====== Stored data
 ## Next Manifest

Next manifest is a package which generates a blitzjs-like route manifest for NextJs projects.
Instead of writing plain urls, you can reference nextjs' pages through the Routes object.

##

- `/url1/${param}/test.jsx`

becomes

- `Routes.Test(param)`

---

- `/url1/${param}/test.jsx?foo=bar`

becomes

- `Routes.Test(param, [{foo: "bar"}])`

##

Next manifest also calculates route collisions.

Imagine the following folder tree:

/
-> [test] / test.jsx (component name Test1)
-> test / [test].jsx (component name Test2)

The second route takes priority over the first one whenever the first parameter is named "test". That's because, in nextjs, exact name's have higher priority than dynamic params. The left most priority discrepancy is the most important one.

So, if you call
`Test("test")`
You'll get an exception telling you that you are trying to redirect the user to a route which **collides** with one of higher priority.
============
====== Stored data
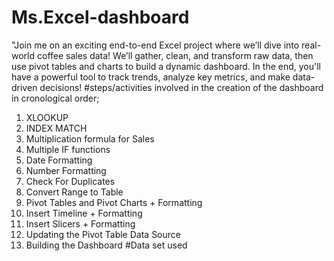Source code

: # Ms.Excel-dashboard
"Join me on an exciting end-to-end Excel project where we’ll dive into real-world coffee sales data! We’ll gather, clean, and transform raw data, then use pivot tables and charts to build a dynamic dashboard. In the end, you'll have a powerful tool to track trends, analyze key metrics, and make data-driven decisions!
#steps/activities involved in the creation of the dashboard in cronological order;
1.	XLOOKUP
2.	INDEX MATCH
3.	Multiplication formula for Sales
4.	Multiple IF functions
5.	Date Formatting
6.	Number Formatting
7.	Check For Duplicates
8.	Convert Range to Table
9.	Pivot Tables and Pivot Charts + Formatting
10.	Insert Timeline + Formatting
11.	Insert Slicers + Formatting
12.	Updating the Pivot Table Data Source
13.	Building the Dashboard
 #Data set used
============
__Work request__:
Reproduce only the lines above spanning from the line containing "## Next Manifest" through the line containing "You'll get an", word for word.

__Task output__:
 ## Next Manifest

Next manifest is a package which generates a blitzjs-like route manifest for NextJs projects.
Instead of writing plain urls, you can reference nextjs' pages through the Routes object.

##

- `/url1/${param}/test.jsx`

becomes

- `Routes.Test(param)`

---

- `/url1/${param}/test.jsx?foo=bar`

becomes

- `Routes.Test(param, [{foo: "bar"}])`

##

Next manifest also calculates route collisions.

Imagine the following folder tree:

/
-> [test] / test.jsx (component name Test1)
-> test / [test].jsx (component name Test2)

The second route takes priority over the first one whenever the first parameter is named "test". That's because, in nextjs, exact name's have higher priority than dynamic params. The left most priority discrepancy is the most important one.

So, if you call
`Test("test")`
You'll get an exception telling you that you are trying to redirect the user to a route which **collides** with one of higher priority.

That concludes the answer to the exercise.